GIVEN INFORMATION: Begin

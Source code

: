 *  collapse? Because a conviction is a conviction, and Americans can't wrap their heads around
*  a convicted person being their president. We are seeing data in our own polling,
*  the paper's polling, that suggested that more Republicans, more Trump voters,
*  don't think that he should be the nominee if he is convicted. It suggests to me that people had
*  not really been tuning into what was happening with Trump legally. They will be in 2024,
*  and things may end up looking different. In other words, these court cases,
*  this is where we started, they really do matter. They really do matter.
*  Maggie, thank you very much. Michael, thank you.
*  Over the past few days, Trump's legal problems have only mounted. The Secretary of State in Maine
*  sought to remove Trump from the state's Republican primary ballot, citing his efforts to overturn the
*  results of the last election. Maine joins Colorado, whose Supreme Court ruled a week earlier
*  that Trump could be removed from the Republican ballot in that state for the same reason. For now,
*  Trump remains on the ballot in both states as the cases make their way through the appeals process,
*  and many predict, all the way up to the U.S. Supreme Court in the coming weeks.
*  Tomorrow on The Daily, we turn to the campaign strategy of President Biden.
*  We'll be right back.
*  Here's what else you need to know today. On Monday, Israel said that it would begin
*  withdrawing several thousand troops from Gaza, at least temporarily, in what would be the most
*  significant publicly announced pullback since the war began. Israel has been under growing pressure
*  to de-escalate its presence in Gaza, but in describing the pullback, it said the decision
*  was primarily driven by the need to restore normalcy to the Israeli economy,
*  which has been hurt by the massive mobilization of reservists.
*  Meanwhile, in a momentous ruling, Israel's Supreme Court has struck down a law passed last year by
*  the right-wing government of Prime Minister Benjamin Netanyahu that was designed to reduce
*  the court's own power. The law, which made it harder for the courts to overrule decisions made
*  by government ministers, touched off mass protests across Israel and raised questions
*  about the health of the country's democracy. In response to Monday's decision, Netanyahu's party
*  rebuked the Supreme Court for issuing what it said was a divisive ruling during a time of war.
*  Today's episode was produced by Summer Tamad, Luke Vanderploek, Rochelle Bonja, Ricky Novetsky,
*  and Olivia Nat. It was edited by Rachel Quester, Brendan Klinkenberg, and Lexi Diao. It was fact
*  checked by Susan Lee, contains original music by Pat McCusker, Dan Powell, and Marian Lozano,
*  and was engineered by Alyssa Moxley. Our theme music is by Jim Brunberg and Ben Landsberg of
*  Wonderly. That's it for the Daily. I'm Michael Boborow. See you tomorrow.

GIVEN INFORMATION: End

* _AIM OF THE TASK_
Look through the entries above and quote exactly the lines from the line with "was primarily driven" to the line with "designed to reduce", counting both of those lines.

* _YOUR SOLUTION_
*  was primarily driven by the need to restore normalcy to the Israeli economy,
*  which has been hurt by the massive mobilization of reservists.
*  Meanwhile, in a momentous ruling, Israel's Supreme Court has struck down a law passed last year by
*  the right-wing government of Prime Minister Benjamin Netanyahu that was designed to reduce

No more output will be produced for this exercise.